From any VM (e.g. e1-vm) run a traceroute, for example:

traceroute www.icann.org

Now try a few other destinations and also from other sources:

  • VMs in the same region or another region (eu1-vm, asia1-vm, w2-vm)
  • www.wikipedia.org
  • www.adcash.com
  • bad.horse (works best if you increase max TTL, so traceroute -m 255 bad.horse)
  • Anything else you can think of

Use Ctrl-C if at any time you want to return to the command line.

❔ What do you notice with the different traceroutes? ❔

See the answer on the next page.

Answer to the question

You might have noticed some of the following things:

  • Last hop on traceroute is not destination: This is true for nearly all external examples. The reason for this is that traceroute performs a reverse DNS lookup for every host in the path. The reverse lookup for the last host might be not implemented (e.g. www.stackoverflow.com) or might be different than the name given for the forward DNS (e.g. www.gnu.org)
  • Traceroute shows only stars at the end: This means there is probably a firewall in-between blocking either the incoming UDP/ICMP packets or the outgoing ICMP packets (or both). With some hosts (e.g. www.wikipedia.org) you observe different behaviour with traceroute or mtr, which shows that UDP packets only seem to be discarded.
  • Other VMs (even on different continents), www.google.com, www.adcash.com seem only one hop away: This is due to the network virtualization layer.
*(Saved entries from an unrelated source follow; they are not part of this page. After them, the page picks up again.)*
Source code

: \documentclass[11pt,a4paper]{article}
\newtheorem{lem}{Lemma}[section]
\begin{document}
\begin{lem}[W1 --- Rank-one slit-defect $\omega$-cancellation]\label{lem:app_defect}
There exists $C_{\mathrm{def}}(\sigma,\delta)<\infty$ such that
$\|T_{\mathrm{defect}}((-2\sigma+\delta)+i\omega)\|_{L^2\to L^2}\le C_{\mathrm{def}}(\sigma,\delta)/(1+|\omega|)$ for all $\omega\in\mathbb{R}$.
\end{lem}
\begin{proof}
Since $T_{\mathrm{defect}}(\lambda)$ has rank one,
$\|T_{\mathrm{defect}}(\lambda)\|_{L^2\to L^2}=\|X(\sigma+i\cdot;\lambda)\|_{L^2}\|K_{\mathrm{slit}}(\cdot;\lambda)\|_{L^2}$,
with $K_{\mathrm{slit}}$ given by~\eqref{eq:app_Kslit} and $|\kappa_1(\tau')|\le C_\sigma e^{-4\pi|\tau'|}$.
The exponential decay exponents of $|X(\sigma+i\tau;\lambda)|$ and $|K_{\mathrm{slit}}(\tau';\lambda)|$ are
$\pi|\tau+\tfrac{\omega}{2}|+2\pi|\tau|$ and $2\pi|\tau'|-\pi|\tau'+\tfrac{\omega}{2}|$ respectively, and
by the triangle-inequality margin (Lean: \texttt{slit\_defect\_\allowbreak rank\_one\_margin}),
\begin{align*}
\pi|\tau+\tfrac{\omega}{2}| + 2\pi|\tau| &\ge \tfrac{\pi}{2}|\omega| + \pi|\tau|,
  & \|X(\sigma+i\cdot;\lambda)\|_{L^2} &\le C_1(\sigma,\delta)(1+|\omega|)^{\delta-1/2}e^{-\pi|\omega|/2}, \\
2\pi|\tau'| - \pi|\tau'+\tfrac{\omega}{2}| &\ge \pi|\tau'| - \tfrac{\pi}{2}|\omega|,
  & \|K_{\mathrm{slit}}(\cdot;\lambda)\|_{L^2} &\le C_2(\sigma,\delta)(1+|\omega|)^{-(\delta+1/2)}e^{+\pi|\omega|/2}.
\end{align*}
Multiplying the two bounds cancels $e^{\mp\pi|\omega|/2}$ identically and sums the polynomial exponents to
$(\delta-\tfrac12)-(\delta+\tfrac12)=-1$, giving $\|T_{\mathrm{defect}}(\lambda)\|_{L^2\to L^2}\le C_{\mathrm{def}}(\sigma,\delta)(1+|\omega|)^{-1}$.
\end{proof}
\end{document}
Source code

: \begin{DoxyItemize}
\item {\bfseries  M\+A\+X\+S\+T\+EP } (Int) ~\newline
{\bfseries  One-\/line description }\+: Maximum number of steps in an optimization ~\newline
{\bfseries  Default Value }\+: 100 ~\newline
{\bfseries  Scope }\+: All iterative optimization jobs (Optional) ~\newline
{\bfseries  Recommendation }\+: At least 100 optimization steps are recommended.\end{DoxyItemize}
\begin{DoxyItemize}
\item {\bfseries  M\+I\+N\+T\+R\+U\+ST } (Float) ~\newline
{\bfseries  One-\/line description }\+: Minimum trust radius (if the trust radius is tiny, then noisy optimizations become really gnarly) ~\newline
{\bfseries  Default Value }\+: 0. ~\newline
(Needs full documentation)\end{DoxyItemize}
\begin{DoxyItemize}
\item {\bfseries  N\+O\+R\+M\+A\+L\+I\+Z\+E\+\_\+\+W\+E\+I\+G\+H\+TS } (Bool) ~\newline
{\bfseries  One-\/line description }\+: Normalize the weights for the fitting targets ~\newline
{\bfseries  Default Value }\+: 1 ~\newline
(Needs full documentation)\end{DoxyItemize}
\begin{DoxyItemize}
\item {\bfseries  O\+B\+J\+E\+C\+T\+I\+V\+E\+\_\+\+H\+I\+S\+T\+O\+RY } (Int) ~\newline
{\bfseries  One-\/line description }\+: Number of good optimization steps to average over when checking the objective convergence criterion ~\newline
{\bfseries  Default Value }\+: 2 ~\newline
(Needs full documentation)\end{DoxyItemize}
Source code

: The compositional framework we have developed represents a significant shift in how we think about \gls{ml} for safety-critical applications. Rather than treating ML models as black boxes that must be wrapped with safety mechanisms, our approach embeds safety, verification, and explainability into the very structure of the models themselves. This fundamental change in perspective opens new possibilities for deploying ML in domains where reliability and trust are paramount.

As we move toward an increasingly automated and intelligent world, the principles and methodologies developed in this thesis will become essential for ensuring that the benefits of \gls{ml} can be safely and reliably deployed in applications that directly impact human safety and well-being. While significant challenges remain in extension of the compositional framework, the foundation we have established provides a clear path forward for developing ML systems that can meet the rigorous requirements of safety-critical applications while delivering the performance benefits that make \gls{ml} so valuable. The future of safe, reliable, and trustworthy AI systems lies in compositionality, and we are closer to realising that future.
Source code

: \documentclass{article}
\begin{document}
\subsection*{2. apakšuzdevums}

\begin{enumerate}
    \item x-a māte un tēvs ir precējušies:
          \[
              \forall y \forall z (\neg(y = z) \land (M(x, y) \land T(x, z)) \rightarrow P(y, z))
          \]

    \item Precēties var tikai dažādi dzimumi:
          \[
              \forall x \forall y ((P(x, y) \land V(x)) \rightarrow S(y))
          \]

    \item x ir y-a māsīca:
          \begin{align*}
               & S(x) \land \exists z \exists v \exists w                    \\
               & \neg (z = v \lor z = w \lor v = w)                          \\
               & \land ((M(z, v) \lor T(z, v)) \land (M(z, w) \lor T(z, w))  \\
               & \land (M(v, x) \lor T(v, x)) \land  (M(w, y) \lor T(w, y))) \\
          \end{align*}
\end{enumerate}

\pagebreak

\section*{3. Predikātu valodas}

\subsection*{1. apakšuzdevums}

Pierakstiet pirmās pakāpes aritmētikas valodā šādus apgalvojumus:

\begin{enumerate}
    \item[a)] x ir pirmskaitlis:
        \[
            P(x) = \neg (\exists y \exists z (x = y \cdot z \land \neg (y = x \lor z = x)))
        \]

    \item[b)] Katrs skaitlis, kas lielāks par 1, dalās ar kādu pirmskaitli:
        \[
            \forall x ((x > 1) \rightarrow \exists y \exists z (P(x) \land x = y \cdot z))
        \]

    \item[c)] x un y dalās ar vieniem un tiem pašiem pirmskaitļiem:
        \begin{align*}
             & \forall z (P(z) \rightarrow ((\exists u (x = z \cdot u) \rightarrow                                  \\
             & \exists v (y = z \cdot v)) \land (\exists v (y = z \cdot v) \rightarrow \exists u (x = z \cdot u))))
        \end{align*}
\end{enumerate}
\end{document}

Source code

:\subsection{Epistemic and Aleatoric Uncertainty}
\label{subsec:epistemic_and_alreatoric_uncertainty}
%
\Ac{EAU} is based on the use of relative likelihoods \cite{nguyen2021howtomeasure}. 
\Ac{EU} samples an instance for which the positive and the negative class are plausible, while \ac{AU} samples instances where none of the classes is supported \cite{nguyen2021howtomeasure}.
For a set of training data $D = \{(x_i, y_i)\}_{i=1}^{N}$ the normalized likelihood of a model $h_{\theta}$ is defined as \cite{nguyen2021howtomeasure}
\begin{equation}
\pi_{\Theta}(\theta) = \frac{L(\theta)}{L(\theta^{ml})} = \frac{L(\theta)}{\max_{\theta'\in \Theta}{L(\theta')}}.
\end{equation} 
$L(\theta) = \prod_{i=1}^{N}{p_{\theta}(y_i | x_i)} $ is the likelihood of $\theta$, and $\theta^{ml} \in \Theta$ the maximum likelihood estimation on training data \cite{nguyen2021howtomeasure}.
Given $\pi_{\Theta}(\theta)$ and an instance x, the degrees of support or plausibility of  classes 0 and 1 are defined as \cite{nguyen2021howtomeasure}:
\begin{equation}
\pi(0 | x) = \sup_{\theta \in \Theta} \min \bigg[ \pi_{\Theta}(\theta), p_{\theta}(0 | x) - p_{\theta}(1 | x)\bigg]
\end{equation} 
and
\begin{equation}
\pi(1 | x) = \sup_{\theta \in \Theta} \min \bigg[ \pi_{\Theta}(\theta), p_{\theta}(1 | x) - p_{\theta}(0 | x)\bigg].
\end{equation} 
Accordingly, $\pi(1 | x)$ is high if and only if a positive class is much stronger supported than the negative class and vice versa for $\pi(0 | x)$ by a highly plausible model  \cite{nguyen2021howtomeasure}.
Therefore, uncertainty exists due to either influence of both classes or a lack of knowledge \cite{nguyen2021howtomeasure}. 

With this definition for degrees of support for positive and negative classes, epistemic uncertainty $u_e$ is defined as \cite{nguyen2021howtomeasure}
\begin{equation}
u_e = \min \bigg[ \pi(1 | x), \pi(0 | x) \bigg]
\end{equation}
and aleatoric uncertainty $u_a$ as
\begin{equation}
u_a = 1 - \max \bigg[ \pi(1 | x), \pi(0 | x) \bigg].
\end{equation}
In certain settings, the TTL of the inner packet is never decreased, although there are many physical hosts in-between. www.google.com and www.adcash.com (their website is hosted on Google Cloud Platform) both are cases where a routing happens mostly encapsulated due to packets staying inside the Google (Software Defined) Network.
  • Multiple paths showing: Traceroute always sends three packets with the same TTL, and those might be routed over different paths (for example, different MPLS TE paths or ECMP routing). So this is nothing to worry about.
  • Traceroute shows stars in the middle: This is because a host in the middle might not respond correctly with TTL exceeded messages or those might be filtered somewhere on the way.
  • Traceroute to bad.horse looks funny: This is an intended easter egg and can be built with a bunch of public IPs and virtual routers. See this post on how to create such a traceroute if you're interested.

MTR

You can also use the tool "mtr" (Matt's traceroute) for a continuous traceroute to the destination and to also capture occasional packet loss. It combines the functionality of traceroute and ping and also uses ICMP echo request packets instead of UDP for the outgoing packet.

Try:

mtr www.icann.org

and any other hosts. Use q to quit.

Some important caveats when working with traceroute/mtr:

  • Traceroutes only show the route from the source to the destination hosts. Please note that routes in IP can be asynchronous and the return path can be very different from the forward path. So to get a full picture, you will need to provide traceroute from the source to the destination as well as from the destination to the source. Often a forward traceroute suddenly "jumps in latency" for no reason, while the reason is only visible from a very different reverse path between the hops.
  • High latency or even loss on intermediate hops do not necessarily indicate a problem. Many hardware routers treat packets destined for/originating from the router in software, so they are slow, while packets passing through are forwarded in hardware.
  • The number of hops is largely irrelevant and a high number of hops does not indicate a problem.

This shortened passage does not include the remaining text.